The Size of Data

The Size of Data

I frequently get questions about data sizes, bit rate and bandwidth and data speeds, particularly with regard to both media (user data, photos, sound and video) as well as internet usage.  A bit is just a piece of information in a computer equivalent to the status of a light switch; is it on or off?  If it’s on, it’s stored as a 1 in the computer’s head.  If it’s off, it’s a 0.  All data is manipulated and stored in this way, as 1s and 0s.   It is the computer’s job to use all these “light switches” to manipulate (calculate), store and retrieve the information that they contain.

Now for some definitions:

1 byte = 8 bits

1 kilobyte (Kb) = 1024 bytes = about 8 thousand bits

1 megabyte (Mb) = 1024 kilobytes = 1 million bytes = 8 million bits

1 gigabyte (Gb) = 1024 megabytes = 1 billion bytes = 8 billion bits

1 terabyte (Tb) = 1024 gigabytes = a million megabytes = a thousand billion bytes – 8000 billion bits

As you can see, each multiple goes up by a factor of 1024 which is pretty close to a thousand.  If we don’t mind rounding off a bit, it gets pretty easy to approximate conversions from kilobytes to gigabytes and back again.  For example, if you wanted to know how many 5 Mb (megabyte) pictures could fit on a 1 Tb (terabyte) hard drive, you just divide them in, ie., a million megabytes divided by 5 equals 200,000 pictures.  If instead you were storing 700 Mb movies that you pirated off the net, you could only get about 1400 movies on there.  If they were 7 Gb Blu-Ray movie rips, you could only get about 140 on to that same 1 Tb hard drive.

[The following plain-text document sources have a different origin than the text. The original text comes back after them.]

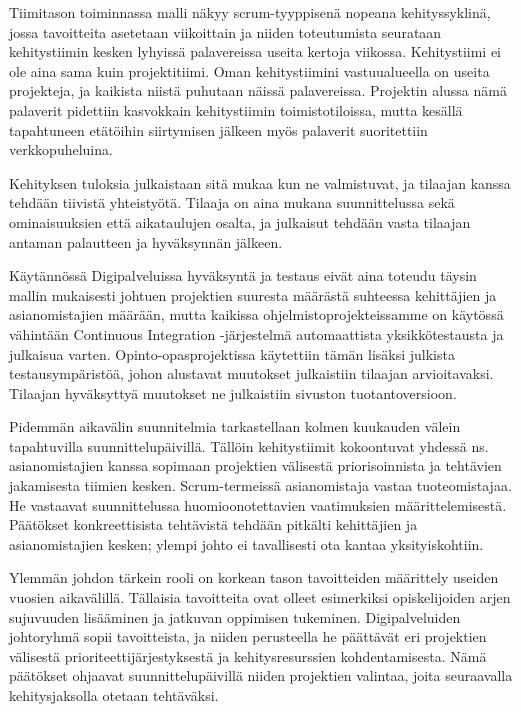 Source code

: \documentclass{article}
\begin{document}
Tiimitason toiminnassa malli näkyy scrum-tyyppisenä nopeana kehityssyklinä,
jossa tavoitteita ase\-tetaan viikoittain ja niiden toteutumista seurataan
kehitystiimin kesken lyhyissä palavereissa useita kertoja viikossa.
Kehitystiimi ei ole aina sama kuin projektitiimi. Oman kehitystiimini
vastuualueella on useita projekteja, ja kaikista niistä puhutaan näissä
palavereissa. Projektin alussa nämä palaverit pidettiin kasvokkain kehitystiimin
toimistotiloissa, mutta kesällä tapahtuneen etätöihin siirtymisen jälkeen myös
palaverit suoritettiin verkkopuheluina.

Kehityksen tuloksia julkaistaan sitä mukaa kun ne valmistuvat, ja
tilaajan kanssa tehdään tiivistä yhteis\-työtä. Tilaaja on aina mukana
suunnittelussa sekä ominaisuuksien että aikataulujen osalta, ja julkaisut
tehdään vasta tilaajan antaman palautteen ja hyväksynnän jälkeen.

Käytännössä Digipalveluissa hyväksyntä ja testaus eivät aina toteudu täysin
mallin mukaisesti johtuen projektien suuresta määrästä suhteessa kehittäjien ja
asianomistajien määrään, mutta kaikissa ohjel\-mistoprojekteissamme on käytössä
vähintään Continuous Integration -järjestelmä automaattista yksikkö\-testausta
ja julkaisua varten. Opinto-opasprojektissa käytettiin tämän lisäksi julkista
testausympäristöä, johon alustavat muutokset julkaistiin tilaajan
arvioitavaksi. Tilaajan hyväksyttyä muutokset ne julkaistiin sivuston
tuotantoversioon.

Pidemmän aikavälin suunnitelmia tarkastellaan kolmen kuukauden välein
tapahtuvilla suunnittelu\-päivillä. Tällöin kehitystiimit kokoontuvat yhdessä
ns. asianomistajien kanssa sopimaan projektien välisestä priorisoinnista ja
tehtävien jakamisesta tiimien kesken. Scrum-termeissä asianomistaja vastaa
tuoteomistajaa. He vastaavat suunnittelussa huomioonotettavien vaatimuksien
määrittelemisestä. Päätökset konkreettisista tehtävis\-tä tehdään pitkälti
kehittäjien ja asianomistajien kes\-ken; ylempi johto ei tavallisesti ota
kantaa yksityiskohtiin.

Ylemmän johdon tärkein rooli on korkean tason tavoitteiden määrittely useiden
vuosien aikavälillä. Tällaisia tavoitteita ovat olleet esimerkiksi
opiskelijoiden arjen sujuvuuden lisääminen ja jatkuvan oppimisen tukeminen.
Digipalveluiden johtoryhmä sopii tavoitteista, ja niiden perusteella he
päättävät eri projektien välisestä prioriteetti\-jär\-jes\-tyksestä ja
kehitysresurssien kohdentamisesta. Nämä päätökset ohjaavat suunnittelupäivillä
niiden projektien valintaa, joita seuraavalla kehitysjaksolla otetaan
tehtäväksi.
\end{document}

As an aside, your hard drive manufacturer very misleadingly uses an even billion bits to define a gigabyte, when it is really 1,073,741,824 bits, at least as far as the computer is concerned.  That is why a terabyte hard drive only really formats out to 931 gigabytes; it wasn’t really a terabyte in the first place.   (1,000,000,000,000 bits divided by 1,073,741,824 bits per gigabyte equals 931 Gb).  You can now see that my previous examples are actually estimated a little too high in practical use.  Oh well.

Typical Files Sizes:

Word Document, in fact this document                 20 kilobytes

MP3 song file, 4 minutes, 320 kbps                          8-10 megabytes

Web cam JPG photo, 640 X 480                                  50 kilobytes

High end camera set on Med JPG                             3-6 megabytes

Same photo in RAW format                                         20 megabytes or more

90 minute DVD movie in AVI                                       700 to 2200 megabytes

Same movie ripped from Blu-Ray                             2 – 25 gigabytes (4 gb is optimal for me)

 

 

Bitrate (or Bit Rate, take yer pick)

1 bit per second is the idea that only one of these switches can be known or manipulated per second.  The English alphabet requires the use of 8 bits to represent each letter, so if a computer was only capable of 1 bps and you wanted to store your name on the computer, it could take 8 seconds X the number of letters in your name to do so.  Fortunately, computers are MUCH faster than that.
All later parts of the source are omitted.